RasManの脆弱性は、VPNやリモートアクセスの基盤を揺るがすものであり、攻撃者が権限を不正に昇格させることでシステム全体を制御される恐れがあります。また、Officeのプレビューパネルを悪用する脆弱性は、ユーザーの操作を最小限に抑えた攻撃手法として危険です。

WSUSの脆弱性は、Windowsの更新管理を担うサービスに対するもので、攻撃者がネットワーク経由でコードを実行できるため、システムの完全な制御を奪われる可能性があります。マイクロソフトは詳細情報を限定的に公開していますが、早急なパッチ適用が推奨されます。

影響や重要性

Windows 10のサポート終了は、多くの企業や個人ユーザーにとって大きな転換点です。アップデートが停止すると、新たな脆弱性に対する防御ができなくなり、サイバー攻撃のリスクが急増します。特にゼロデイ脆弱性の存在は、攻撃者にとって格好の標的となるため、移行や対策は急務です。

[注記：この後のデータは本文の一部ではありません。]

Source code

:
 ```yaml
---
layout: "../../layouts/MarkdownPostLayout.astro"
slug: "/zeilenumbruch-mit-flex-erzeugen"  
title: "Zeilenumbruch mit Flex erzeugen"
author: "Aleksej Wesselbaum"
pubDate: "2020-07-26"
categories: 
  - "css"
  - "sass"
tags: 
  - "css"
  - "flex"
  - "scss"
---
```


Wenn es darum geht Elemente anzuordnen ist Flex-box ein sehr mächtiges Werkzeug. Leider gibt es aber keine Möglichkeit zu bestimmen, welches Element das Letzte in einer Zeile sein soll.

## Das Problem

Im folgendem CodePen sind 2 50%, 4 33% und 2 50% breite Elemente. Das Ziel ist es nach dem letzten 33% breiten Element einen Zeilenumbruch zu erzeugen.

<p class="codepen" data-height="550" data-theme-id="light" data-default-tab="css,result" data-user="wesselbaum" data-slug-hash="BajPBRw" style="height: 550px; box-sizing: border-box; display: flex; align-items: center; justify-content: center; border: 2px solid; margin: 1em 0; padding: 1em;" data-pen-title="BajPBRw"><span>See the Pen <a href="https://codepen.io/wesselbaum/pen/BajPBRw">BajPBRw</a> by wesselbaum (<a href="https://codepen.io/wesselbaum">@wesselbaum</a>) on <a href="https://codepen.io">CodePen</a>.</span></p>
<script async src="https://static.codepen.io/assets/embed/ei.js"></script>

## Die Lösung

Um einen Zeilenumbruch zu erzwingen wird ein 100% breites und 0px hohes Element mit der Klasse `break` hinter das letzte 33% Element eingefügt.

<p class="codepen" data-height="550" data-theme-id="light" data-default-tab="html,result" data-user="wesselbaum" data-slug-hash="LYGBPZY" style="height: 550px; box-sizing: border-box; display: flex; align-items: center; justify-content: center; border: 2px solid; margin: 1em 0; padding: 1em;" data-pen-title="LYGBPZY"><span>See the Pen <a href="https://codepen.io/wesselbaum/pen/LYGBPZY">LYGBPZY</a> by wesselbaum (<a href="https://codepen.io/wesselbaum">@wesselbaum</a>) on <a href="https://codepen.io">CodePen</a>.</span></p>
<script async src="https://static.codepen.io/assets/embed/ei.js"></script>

ESUプログラムは延長サポートとして有効ですが、費用やサポート内容に制限があるため、長期的にはWindows 11への移行やLinuxなどの代替OSの検討が望まれます。Linux Mintのような初心者向けディストリビューションは、無料で利用でき、Microsoft Officeに代わるLibreOfficeも搭載されているため、移行のハードルを下げる選択肢となります。

まとめ

マイクロソフトのWindows 10最終アップデートでは、172件もの脆弱性が修正され、特に既に悪用が確認されているゼロデイ脆弱性への対応が行われました。Windows 10のサポート終了に伴い、ユーザーはWindows 11への移行、ESUプログラムの利用、またはLinuxへの切り替えなど、セキュリティを維持するための選択を迫られています。

今後も安全にPCを利用するためには、最新のアップデート適用とともに、自身の環境に適したOSの選択を検討することが重要です。特に企業ユーザーは、WSUSの脆弱性など重大なリスクを踏まえ、早急な対策を講じる必要があります。